'''

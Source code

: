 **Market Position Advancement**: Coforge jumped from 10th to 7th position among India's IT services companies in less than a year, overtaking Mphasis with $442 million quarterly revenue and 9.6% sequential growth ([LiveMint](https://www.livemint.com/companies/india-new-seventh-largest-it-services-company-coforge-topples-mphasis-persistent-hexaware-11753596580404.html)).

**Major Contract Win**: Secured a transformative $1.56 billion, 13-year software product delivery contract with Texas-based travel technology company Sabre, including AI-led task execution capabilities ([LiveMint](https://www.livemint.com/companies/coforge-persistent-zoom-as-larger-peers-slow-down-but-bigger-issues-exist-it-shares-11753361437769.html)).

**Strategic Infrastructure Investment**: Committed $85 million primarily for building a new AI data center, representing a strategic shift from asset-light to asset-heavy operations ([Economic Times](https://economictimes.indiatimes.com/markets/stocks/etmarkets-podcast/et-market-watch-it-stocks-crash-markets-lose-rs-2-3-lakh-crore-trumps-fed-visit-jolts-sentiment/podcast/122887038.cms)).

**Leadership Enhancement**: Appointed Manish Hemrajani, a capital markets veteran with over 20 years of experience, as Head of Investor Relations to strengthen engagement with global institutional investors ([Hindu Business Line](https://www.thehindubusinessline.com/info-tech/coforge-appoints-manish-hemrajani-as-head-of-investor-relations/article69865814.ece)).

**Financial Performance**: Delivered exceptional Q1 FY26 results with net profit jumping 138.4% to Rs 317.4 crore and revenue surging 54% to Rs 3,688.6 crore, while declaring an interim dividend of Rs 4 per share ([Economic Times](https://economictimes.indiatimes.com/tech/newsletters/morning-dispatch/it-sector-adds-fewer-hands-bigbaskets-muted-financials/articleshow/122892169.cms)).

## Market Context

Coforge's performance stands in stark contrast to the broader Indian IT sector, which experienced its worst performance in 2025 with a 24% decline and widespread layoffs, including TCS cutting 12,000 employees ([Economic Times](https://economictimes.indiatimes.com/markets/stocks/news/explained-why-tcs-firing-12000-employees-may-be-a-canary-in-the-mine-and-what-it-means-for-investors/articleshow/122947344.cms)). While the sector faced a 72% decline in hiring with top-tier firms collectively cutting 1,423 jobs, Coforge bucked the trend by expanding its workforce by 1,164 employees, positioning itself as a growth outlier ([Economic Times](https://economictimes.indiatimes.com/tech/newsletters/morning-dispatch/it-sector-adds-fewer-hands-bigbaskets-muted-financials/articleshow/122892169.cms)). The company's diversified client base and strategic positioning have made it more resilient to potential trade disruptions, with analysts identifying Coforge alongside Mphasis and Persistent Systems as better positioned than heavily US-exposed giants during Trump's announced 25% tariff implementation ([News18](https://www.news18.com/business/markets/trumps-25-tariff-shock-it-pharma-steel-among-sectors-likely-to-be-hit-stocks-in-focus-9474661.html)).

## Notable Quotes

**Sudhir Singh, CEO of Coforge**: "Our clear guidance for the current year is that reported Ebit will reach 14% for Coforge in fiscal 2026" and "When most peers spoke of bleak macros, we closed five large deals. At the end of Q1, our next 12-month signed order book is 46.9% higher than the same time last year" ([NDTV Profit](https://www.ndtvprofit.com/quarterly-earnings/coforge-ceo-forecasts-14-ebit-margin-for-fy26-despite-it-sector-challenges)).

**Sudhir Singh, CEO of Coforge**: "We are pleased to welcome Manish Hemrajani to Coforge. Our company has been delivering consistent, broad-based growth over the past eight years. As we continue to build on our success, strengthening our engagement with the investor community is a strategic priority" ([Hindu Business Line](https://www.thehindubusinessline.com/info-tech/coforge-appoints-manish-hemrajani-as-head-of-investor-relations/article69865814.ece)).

'''
'''

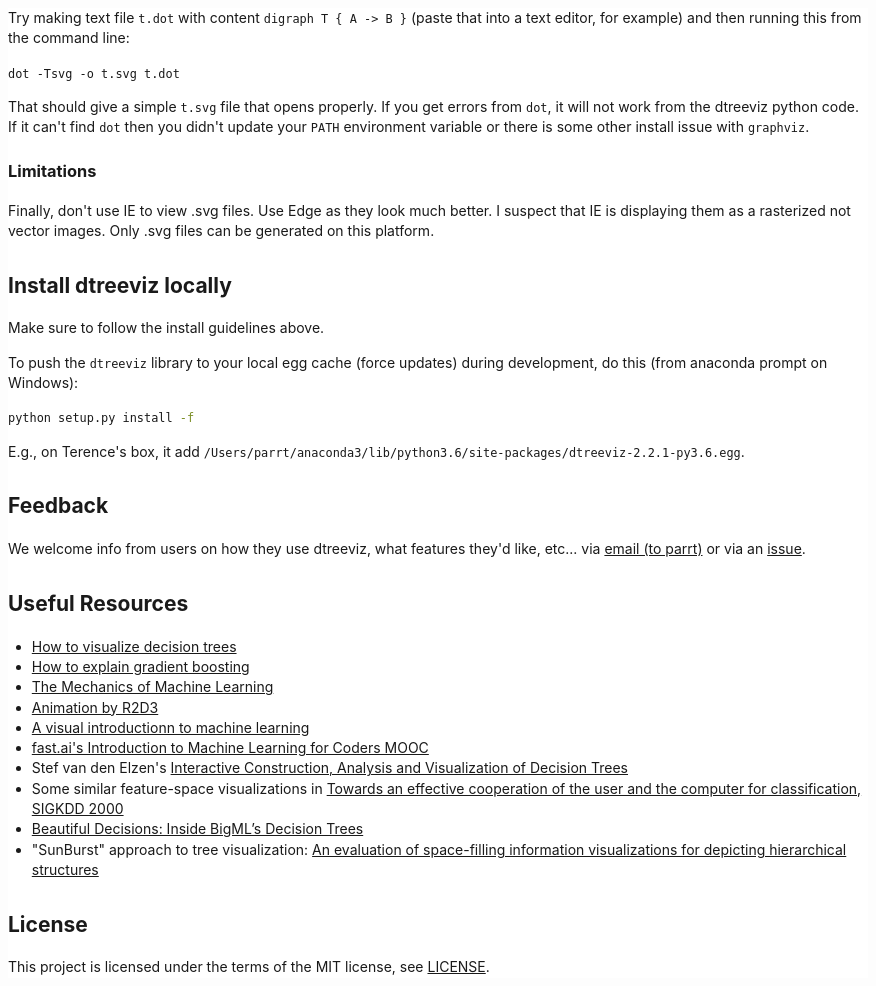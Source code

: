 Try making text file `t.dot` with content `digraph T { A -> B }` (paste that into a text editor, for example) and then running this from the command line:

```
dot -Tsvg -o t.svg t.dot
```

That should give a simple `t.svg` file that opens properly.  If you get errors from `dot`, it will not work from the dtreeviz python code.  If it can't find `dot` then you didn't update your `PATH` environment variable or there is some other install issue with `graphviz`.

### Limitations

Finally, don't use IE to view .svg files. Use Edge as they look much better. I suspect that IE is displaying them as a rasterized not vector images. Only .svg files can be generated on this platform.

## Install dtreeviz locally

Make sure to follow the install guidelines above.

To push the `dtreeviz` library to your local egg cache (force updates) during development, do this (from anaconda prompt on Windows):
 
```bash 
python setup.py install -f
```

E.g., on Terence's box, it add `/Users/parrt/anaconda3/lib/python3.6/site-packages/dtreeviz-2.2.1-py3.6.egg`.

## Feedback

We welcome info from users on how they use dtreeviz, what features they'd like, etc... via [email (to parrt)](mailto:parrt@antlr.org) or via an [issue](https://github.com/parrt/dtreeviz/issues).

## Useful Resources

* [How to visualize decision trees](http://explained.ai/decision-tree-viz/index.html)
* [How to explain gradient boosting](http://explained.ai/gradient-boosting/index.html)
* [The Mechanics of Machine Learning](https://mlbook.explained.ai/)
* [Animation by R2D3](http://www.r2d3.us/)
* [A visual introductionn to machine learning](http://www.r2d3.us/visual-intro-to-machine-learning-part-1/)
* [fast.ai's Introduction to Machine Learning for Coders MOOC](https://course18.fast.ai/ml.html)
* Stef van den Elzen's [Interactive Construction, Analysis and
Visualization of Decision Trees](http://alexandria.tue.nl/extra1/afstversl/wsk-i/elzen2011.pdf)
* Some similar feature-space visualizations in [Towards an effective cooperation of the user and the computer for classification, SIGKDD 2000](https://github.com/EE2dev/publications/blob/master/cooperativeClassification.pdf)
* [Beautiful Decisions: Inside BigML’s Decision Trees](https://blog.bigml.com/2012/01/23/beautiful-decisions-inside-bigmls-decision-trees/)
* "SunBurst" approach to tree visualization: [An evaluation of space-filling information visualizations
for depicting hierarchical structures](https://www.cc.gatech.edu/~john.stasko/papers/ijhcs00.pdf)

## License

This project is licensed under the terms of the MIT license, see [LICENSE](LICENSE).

'''

> _Your assignment_
Each line of the data above that contains "index" counts once; report the total alone.

> _Response for this exercise_
2